В общем, творческие люди - особенные, они любят красивые, веселые и сложные концепции. Ни “Государство”, ни “Капитал” их не вставляет. И меня очень радует, что Книжная Галактика всем симпатична. Не знаю, хватит ли мне таланта придумать игру “до конца”, но когда я вижу улыбки и слышу: “Книжные дети - это же каждый из нас!”, “Спасибо, что включили нас в свою Галактику!”, “Картография - на высоте!” - понимаю: взрослые люди тоже могут на миг становиться счастливыми, как дети.
Ну а зачем еще нужен автор? Создать мир. Вызвать улыбку. Подарить надежду.
Ну и какое же интервью без банальщины. Аня, каковы твои творческие планы? Авторам этот вопрос кажется скучным, они-то про себя и свои планы всё давно знают, а вот читателям жутко интересно.
Прямо вот в этот момент я дописываю последнюю главу седьмой книги “Пиратов”. Мне ужасно стыдно.
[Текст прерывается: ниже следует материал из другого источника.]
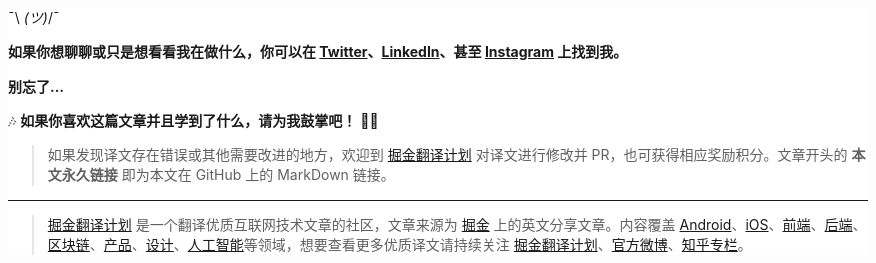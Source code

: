 ¯\ _(ツ)_/¯

**如果你想聊聊或只是想看看我在做什么，你可以在 [Twitter](https://twitter.com/zecarlostorre)、[LinkedIn](https://www.linkedin.com/in/josé-torre-3979b821/)、甚至 [Instagram](https://www.instagram.com/sketchyminute/) 上找到我。**

**别忘了…**

🎶 **如果你喜欢这篇文章并且学到了什么，请为我鼓掌吧！** 👏👏

> 如果发现译文存在错误或其他需要改进的地方，欢迎到 [掘金翻译计划](https://github.com/xitu/gold-miner) 对译文进行修改并 PR，也可获得相应奖励积分。文章开头的 **本文永久链接** 即为本文在 GitHub 上的 MarkDown 链接。

---

> [掘金翻译计划](https://github.com/xitu/gold-miner) 是一个翻译优质互联网技术文章的社区，文章来源为 [掘金](https://juejin.im) 上的英文分享文章。内容覆盖 [Android](https://github.com/xitu/gold-miner#android)、[iOS](https://github.com/xitu/gold-miner#ios)、[前端](https://github.com/xitu/gold-miner#前端)、[后端](https://github.com/xitu/gold-miner#后端)、[区块链](https://github.com/xitu/gold-miner#区块链)、[产品](https://github.com/xitu/gold-miner#产品)、[设计](https://github.com/xitu/gold-miner#设计)、[人工智能](https://github.com/xitu/gold-miner#人工智能)等领域，想要查看更多优质译文请持续关注 [掘金翻译计划](https://github.com/xitu/gold-miner)、[官方微博](http://weibo.com/juejinfanyi)、[知乎专栏](https://zhuanlan.zhihu.com/juejinfanyi)。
В основном, перед издателем, который заплатил мне за нее два года назад. Чтобы я ни делала, одна повесть в три авторских листа появляется у меня за два года. Наверное, я самый “долгопишущий автор”. Поэтому мне вряд ли стоит рассказывать о своих планах - неизвестно, будет ли существовать к моменту их реализации этот мир. Я также не знаю, захочет ли “Азбука” поддерживать со мной отношения. Когда я последний раз извинялась перед главным редактором, он ответил, что мне “можно все”. Но я все равно волнуюсь.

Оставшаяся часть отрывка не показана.